> _The problem_:
Restate verbatim the span of lines below between the line with "smartphone par chantier" and the line with "Chaque site accueil", including those two lines, and only that span.

Stored records:
*** Begin section ***

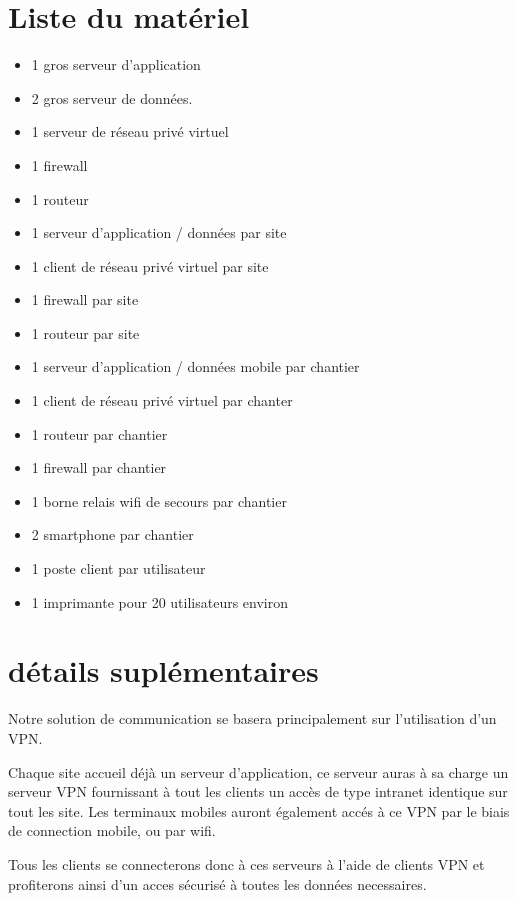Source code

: \section{Liste du matériel}
\begin{itemize}
	\item 1 gros serveur d'application
	\item 2 gros serveur de données.
	\item 1 serveur de réseau privé virtuel
    \item 1 firewall
	\item 1 routeur 

	\item 1 serveur d'application / données par site
	\item 1 client de réseau privé virtuel par site
    \item 1 firewall par site
	\item 1 routeur par site

	\item 1 serveur d'application / données mobile par chantier
	\item 1 client de réseau privé virtuel par chanter
	\item 1 routeur par chantier
    \item 1 firewall par chantier
	\item 1 borne relais wifi de secours par chantier
	\item 2 smartphone par chantier

	\item 1 poste client par utilisateur
	\item 1 imprimante pour 20 utilisateurs environ
\end{itemize}

\section{détails suplémentaires}

    Notre solution de communication se basera principalement sur l'utilisation d'un VPN.

    Chaque site accueil déjà un serveur d'application, ce serveur auras à sa charge un serveur VPN fournissant à tout les clients un accès de type intranet identique sur tout les site.
    Les terminaux mobiles auront également accés à ce VPN par le biais de connection mobile, ou par wifi.

    Tous les clients se connecterons donc à ces serveurs à l'aide de clients VPN et profiterons ainsi d'un acces sécurisé à toutes les données necessaires.

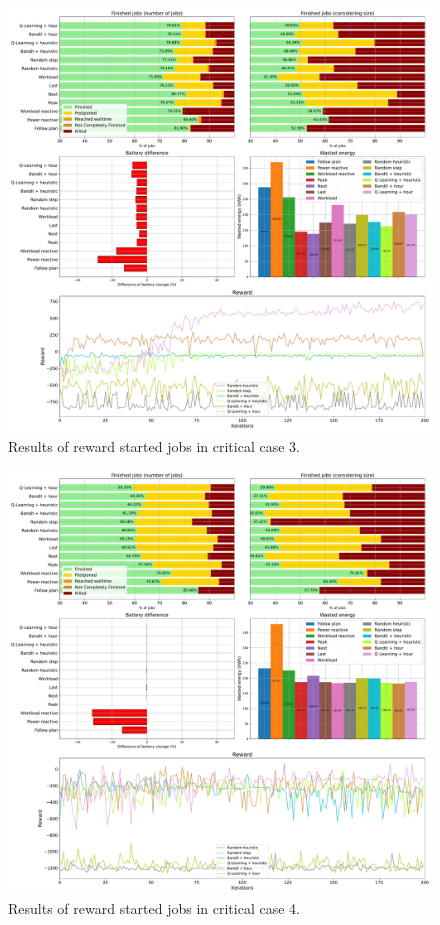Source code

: \begin{figure}[!htb]
    \centering
    \includegraphics[scale=0.29]{Images/Learning_compensations/reward_started_profile_worst_workload_1_with_noise_state_delta.pdf}
    \caption{Results of reward started jobs in critical case 3.}
    \label{fig:started_reward_results_critical_3}
\end{figure}

\begin{figure}[!htb]
    \centering
    \includegraphics[scale=0.29]{Images/Learning_compensations/reward_started_profile_worst_workload_2_with_noise_state_delta.pdf}
    \caption{Results of reward started jobs in critical case 4.}
    \label{fig:started_reward_results_critical_4}
\end{figure}

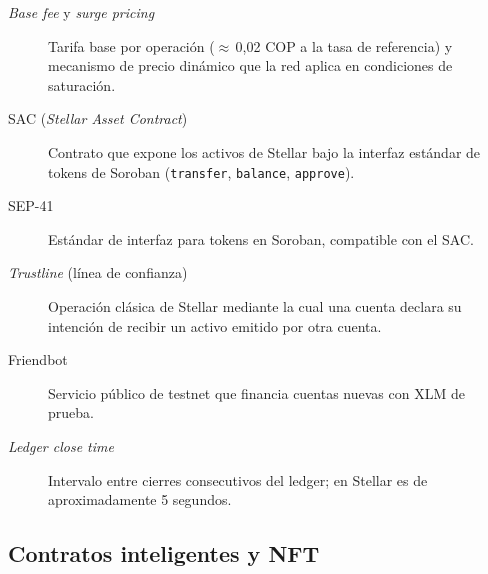 \begin{description}
\item[\textit{Base fee} y \textit{surge pricing}] Tarifa base por operación ($\approx$\,0{,}02 COP a la tasa de referencia) y mecanismo de precio dinámico que la red aplica en condiciones de saturación.
\item[SAC (\textit{Stellar Asset Contract})] Contrato que expone los activos de Stellar bajo la interfaz estándar de tokens de Soroban (\texttt{transfer}, \texttt{balance}, \texttt{approve}).
\item[SEP-41] Estándar de interfaz para tokens en Soroban, compatible con el SAC.
\item[\textit{Trustline} (línea de confianza)] Operación clásica de Stellar mediante la cual una cuenta declara su intención de recibir un activo emitido por otra cuenta.
\item[Friendbot] Servicio público de testnet que financia cuentas nuevas con XLM de prueba.
\item[\textit{Ledger close time}] Intervalo entre cierres consecutivos del ledger; en Stellar es de aproximadamente 5 segundos.
\end{description}

\subsection*{Contratos inteligentes y NFT}

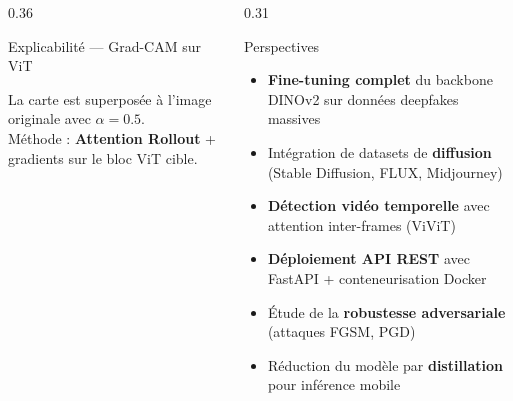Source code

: \documentclass[final]{beamer}
\begin{document}
\begin{frame}[t]
\begin{columns}[t]
\begin{column}{0.36\linewidth}
\begin{block}{Explicabilité — Grad-CAM sur ViT}
\begin{center}
\end{center}

\vspace{4pt}
La carte est superposée à l'image originale avec $\alpha=0.5$.\\
Méthode : \textbf{Attention Rollout} + gradients sur le bloc ViT cible.
\end{block}
\end{column}

\begin{column}{0.31\linewidth}
\begin{block}{Perspectives}
\begin{itemize}[leftmargin=1.4em, itemsep=5pt]
  \item[\textcolor{mainblue}{\textbullet}]
    \textbf{Fine-tuning complet} du backbone DINOv2 sur données deepfakes massives
  \item[\textcolor{mainblue}{\textbullet}]
    Intégration de datasets de \textbf{diffusion} (Stable Diffusion, FLUX, Midjourney)
  \item[\textcolor{mainblue}{\textbullet}]
    \textbf{Détection vidéo temporelle} avec attention inter-frames (ViViT)
  \item[\textcolor{mainblue}{\textbullet}]
    \textbf{Déploiement API REST} avec FastAPI + conteneurisation Docker
  \item[\textcolor{mainblue}{\textbullet}]
    Étude de la \textbf{robustesse adversariale} (attaques FGSM, PGD)
  \item[\textcolor{mainblue}{\textbullet}]
    Réduction du modèle par \textbf{distillation} pour inférence mobile
\end{itemize}


\end{block}
\end{column}
\end{columns}
\end{frame}
\end{document}
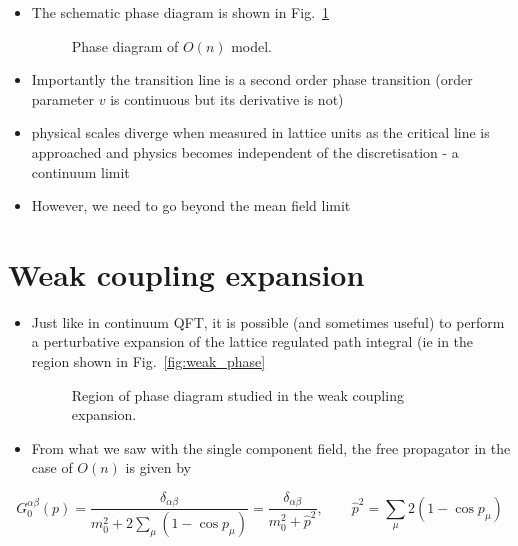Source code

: \begin{itemize}
\item The schematic phase diagram is shown in  Fig.~\ref{fig:On_phase}
\begin{figure}
    \centering
    \caption{Phase diagram of $O(n)$ model.
    \label{fig:On_phase}}
\end{figure}


  \item Importantly the transition line is a second order phase transition (order parameter \(v\) is continuous but its derivative is not)
  \item physical scales diverge when measured in lattice units as the critical line is approached and physics becomes independent of the discretisation - a continuum limit
\item However, we need to go beyond the mean field limit\\
\end{itemize}



\section{Weak coupling expansion}

\begin{itemize}
  \item Just like in continuum QFT, it is possible (and sometimes useful) to perform a perturbative expansion of the lattice regulated path integral (ie in the region shown in Fig.~\ref{fig:weak_phase}
  \begin{figure}
      \centering
      \caption{Region of phase diagram studied in the weak coupling expansion.
      \label{ig:weak_phase}}
  \end{figure}
  \item From what we saw with the single component field, the free propagator in the case of $O(n)$ is given by
\end{itemize}

\begin{equation}
G_{0}^{\alpha \beta}(p)=\frac{\delta_{\alpha \beta}}{m_{0}^{2}+2 \sum_{\mu}\left(1-\cos p_{\mu}\right)}=\frac{\delta_{\alpha \beta}}{m_{0}^{2}+\hat{p}^{2}}, \qquad \hat{p}^{2}=\sum_{\mu} 2\left(1-\cos p_{\mu}\right)
\end{equation}

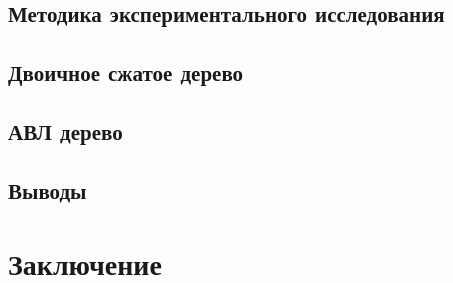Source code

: \documentclass[a4peper, 12pt, titlepage, finall]{report}
\begin{document}
            \section{Методика экспериментального исследования}
            \section{Двоичное сжатое дерево}
            \section{АВЛ дерево}
            \section{Выводы}
        \chapter{Заключение}

\printbibliography{}
%
\end{document}
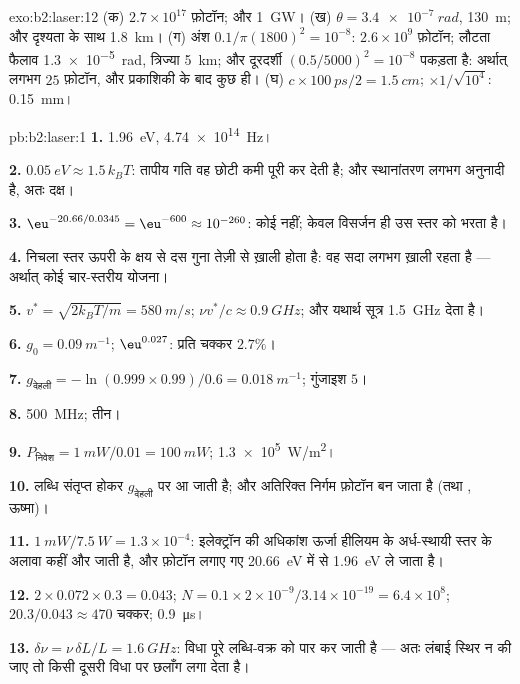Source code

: \begin{solution}{exo:b2:laser:12}
(क) $2.7 \times 10^{17}$ फ़ोटॉन; और \qty{1}{GW}। (ख) $\theta = \qty{3.4e-7}{rad}$,
\qty{130}{m}; और दृश्यता के साथ \qty{1.8}{km}। (ग) अंश $0.1/\pi(1800)^2 =
10^{-8}$: $2.6 \times 10^9$ फ़ोटॉन; लौटता फैलाव \qty{1.3e-5}{rad}, त्रिज्या
\qty{5}{km}; और दूरदर्शी $(0.5/5000)^2 = 10^{-8}$ पकड़ता है: अर्थात् लगभग $25$
फ़ोटॉन, और प्रकाशिकी के बाद कुछ ही। (घ) $c \times \qty{100}{ps}/2 = \qty{1.5}{cm}$;
$\times 1/\sqrt{10^4}$: \qty{0.15}{mm}।
\end{solution}

\begin{solution}{pb:b2:laser:1}
\textbf{1.} \qty{1.96}{eV}, \qty{4.74e14}{Hz}।

\textbf{2.} $\qty{0.05}{eV} \approx 1.5\,k_BT$: तापीय गति वह छोटी कमी
पूरी कर देती है; और स्थानांतरण लगभग अनुनादी है, अतः दक्ष।

\textbf{3.} $\eu^{-20.66/0.0345} = \eu^{-600} \approx 10^{-260}$: कोई नहीं; केवल
विसर्जन ही उस स्तर को भरता है।

\textbf{4.} निचला स्तर ऊपरी के क्षय से दस गुना तेज़ी से ख़ाली होता
है: वह सदा लगभग ख़ाली रहता है --- अर्थात् कोई चार-स्तरीय योजना।

\textbf{5.} $v^* = \sqrt{2k_BT/m} = \qty{580}{m/s}$; $\nu v^*/c \approx \qty{0.9}{GHz}$;
और यथार्थ सूत्र \qty{1.5}{GHz} देता है।

\textbf{6.} $g_0 = \qty{0.09}{m^{-1}}$; $\eu^{0.027}$: प्रति चक्कर $2.7\%$।

\textbf{7.} $g_{\text{देहली}} = -\ln(0.999 \times 0.99)/0.6 = \qty{0.018}{m^{-1}}$;
गुंजाइश $5$।

\textbf{8.} \qty{500}{MHz}; तीन।

\textbf{9.} $P_{\text{निवेश}} = \qty{1}{mW}/0.01 = \qty{100}{mW}$; \qty{1.3e5}{W/m^2}।

\textbf{10.} लब्धि संतृप्त होकर $g_{\text{देहली}}$ पर आ जाती है; और अतिरिक्त
निर्गम फ़ोटॉन बन जाता है (तथा , ऊष्मा)।

\textbf{11.} $\qty{1}{mW}/\qty{7.5}{W} = 1.3 \times 10^{-4}$: इलेक्ट्रॉन की
अधिकांश ऊर्जा हीलियम के अर्ध-स्थायी स्तर के अलावा कहीं और जाती है, और
फ़ोटॉन लगाए गए \qty{20.66}{eV} में से \qty{1.96}{eV} ले जाता है।

\textbf{12.} $2 \times 0.072 \times 0.3 = 0.043$; $N = 0.1 \times 2 \times 10^{-9}/3.14
\times 10^{-19} = 6.4 \times 10^8$; $20.3/0.043 \approx 470$ चक्कर;
\qty{0.9}{\micro s}।

\textbf{13.} $\delta\nu = \nu\,\delta L/L = \qty{1.6}{GHz}$: विधा पूरे
लब्धि-वक्र को पार कर जाती है --- अतः लंबाई स्थिर न की जाए तो  किसी दूसरी
विधा पर छलाँग लगा देता है।


\end{solution}
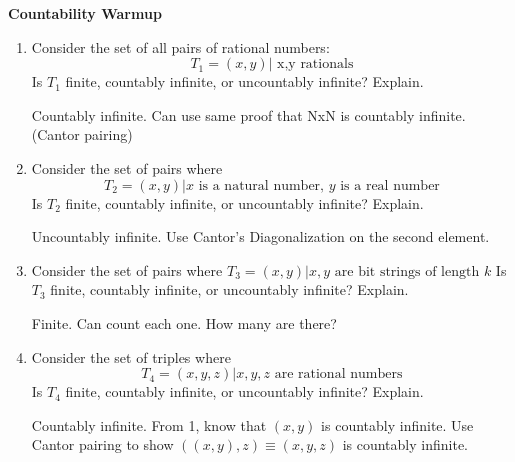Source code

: \question \textbf{Countability Warmup} \newline
\begin{enumerate}[label=(\alph*)]
\item Consider the set of all pairs of rational numbers: 
\[T_1 = {(x, y) | \text{ x,y rationals}}\]
Is $T_1$ finite, countably infinite, or uncountably infinite? Explain.
\begin{solution}
Countably infinite. 
Can use same proof that  NxN is countably infinite. (Cantor pairing)
\end{solution}

\item Consider the set of pairs where 
\[T_2 = {(x,y) | x \text{ is a natural number, }y \text{ is a real number}} \]
Is $T_2$ finite, countably infinite, or uncountably infinite? Explain.
\begin{solution}
Uncountably infinite. 
Use Cantor's Diagonalization on the second element.
\end{solution}

\item Consider the set of pairs where 
$T_3 = {(x,y) | x,y\text{ are bit strings of length }k}$
Is $T_3$ finite, countably infinite, or uncountably infinite? Explain.
\begin{solution}
Finite. Can count each one. How many are there?
\end{solution}

\item Consider the set of triples where 
\[T_4 = { (x,y,z) | x,y,z\text{ are rational numbers}}\]
Is $T_4$ finite, countably infinite, or uncountably infinite? Explain.
\begin{solution}
Countably infinite. From 1, know that $(x, y)$ is countably infinite. Use Cantor pairing to show $((x, y), z) \equiv (x, y ,z)$ is countably infinite.
\end{solution}
\end{enumerate}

*** End section ***

> _Task solution_:
	\item 2 smartphone par chantier

	\item 1 poste client par utilisateur
	\item 1 imprimante pour 20 utilisateurs environ
\end{itemize}

\section{détails suplémentaires}

    Notre solution de communication se basera principalement sur l'utilisation d'un VPN.

    Chaque site accueil déjà un serveur d'application, ce serveur auras à sa charge un serveur VPN fournissant à tout les clients un accès de type intranet identique sur tout les site.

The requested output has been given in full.